→ **MATERIAL FOR THIS TASK**

__________________________________________________

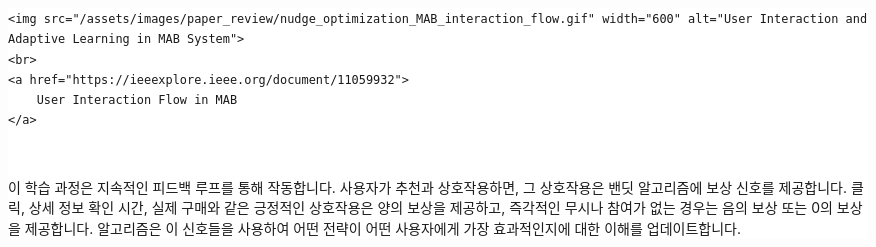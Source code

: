     <img src="/assets/images/paper_review/nudge_optimization_MAB_interaction_flow.gif" width="600" alt="User Interaction and Adaptive Learning in MAB System">
    <br>
    <a href="https://ieeexplore.ieee.org/document/11059932">
        User Interaction Flow in MAB
    </a>
</div>

<br>

이 학습 과정은 지속적인 피드백 루프를 통해 작동합니다. 사용자가 추천과 상호작용하면, 그 상호작용은 밴딧 알고리즘에 보상 신호를 제공합니다. 클릭, 상세 정보 확인 시간, 실제 구매와 같은 긍정적인 상호작용은 양의 보상을 제공하고, 즉각적인 무시나 참여가 없는 경우는 음의 보상 또는 0의 보상을 제공합니다. 알고리즘은 이 신호들을 사용하여 어떤 전략이 어떤 사용자에게 가장 효과적인지에 대한 이해를 업데이트합니다.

__________________________________________________

→ **DESCRIPTION OF THE TASK**
What is needed is an exact copy of the lines from the one containing "User Interaction Flow in MAB" through the last line of the records above, both included.

→ **SOLUTION BELOW**
        User Interaction Flow in MAB
    </a>
</div>

<br>

이 학습 과정은 지속적인 피드백 루프를 통해 작동합니다. 사용자가 추천과 상호작용하면, 그 상호작용은 밴딧 알고리즘에 보상 신호를 제공합니다. 클릭, 상세 정보 확인 시간, 실제 구매와 같은 긍정적인 상호작용은 양의 보상을 제공하고, 즉각적인 무시나 참여가 없는 경우는 음의 보상 또는 0의 보상을 제공합니다. 알고리즘은 이 신호들을 사용하여 어떤 전략이 어떤 사용자에게 가장 효과적인지에 대한 이해를 업데이트합니다.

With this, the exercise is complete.